Valentines Never Go Out of Style

Even with the advent of e-cards, there’s no substitute for the feeling of opening a greeting from the one you love in your own two hands on February 14.

Whether store-bought or hand-made, Valentine’s Day cards for centuries have been the most popular way to show the object of your affection you care.

A selection of antique and vintage Valentine’s Day cards donated from local collections are now on display at the Jaffrey Civic Center through Feb. 27. The exhibit is a joint effort between the civic center and the Jaffrey Historical Society — treasurer Karl Putnam is one collector who donated Valentine’s Day postcards from a late family member’s album.

The vast majority of these antique cards are in pristine condition and look as fresh and new as they did when they were gifted.

Americans spend as much as $19.6 billion on Valentine’s Day cards and gifts, but behind the commercialization of this holiday is a history that can be traced back to ancient Rome.
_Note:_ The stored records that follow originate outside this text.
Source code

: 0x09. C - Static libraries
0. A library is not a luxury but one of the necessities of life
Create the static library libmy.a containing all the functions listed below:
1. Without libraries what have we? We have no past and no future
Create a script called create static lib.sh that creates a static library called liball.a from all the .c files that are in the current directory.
From the 13th to the 15th of February, ancient Romans celebrated the feast of Lupercalia, a fertility festival. Some historians have argued that at the end of the 5th century, Pope Gelasius I declared Feb. 14 to be Valentine’s Day in an attempt to reclaim this festival from the Romans and Christianize it.

It’s not clear which St Valentine this day was initially dedicated to, as two saints with this name share the feast day of Feb. 14. Both of these saints were martyred in Rome; Valentine of Terni in around 197 A.D. and Valentine of Rome in around 496 A.D.

The first Valentine’s cards were created in the 18th century. At first, they were handmade as pre-made cards were not yet available. Lovers would decorate paper with romantic symbols including flowers and love knots, often including puzzles and lines of poetry. There were volumes that offered guidance on selecting the appropriate words and images to woo a lover. These cards were then slipped secretly under a door or tied to a door knocker.

In the early 19th-century, the industrialization of England brought with it rapid advances in printing and manufacturing technologies. It became easier than ever to mass-produce Valentine’s cards, which soon became immensely popular.

By the mid-19th century, the Valentine’s card travelled across the Atlantic and rapidly gained popularity in America. In 1913, Hallmark Cards produced its first Valentine’s card.

The display at the civic center shows a bit of the evolution of the Valentine card. Early Victorian valentines (1850 through 1880) featured elements such as die-cut paper lace, pieces of silk fabric and ribbon, flowers and leaves made of silk or paper, and even human hair. The oldest valentines in the exhibit date back to around 1880.

Later Victorian-era valentines (1880s through 1900), which were easier to mass produce, were lithographed and featured hearts, birds, cherubs and flowers, and were often pop-up cards with honeycomb paper inside and poetic greetings. Some fine examples of valentines from these time periods are available for viewing at the civic center. They are works of art in and of themselves and made attractive displays on their own, making them seem less disposable.

The exhibit also features some mid-19th century valentines, in basic two-dimensional style with even more clever messages. A highlight is a card with an image of a majorette in a short skirt and boots that reads: “Don’t skirt around the subject, dear/Just say the words I long to hear.”

While the display offers a very useful history lesson, exhibit curator Karen Ayers believes the exhibit is valuable for other reasons.

“We all need a little joy right now,” she said, referring to being in the midst of a long winter quarantine. “This is a nice reason to get out.”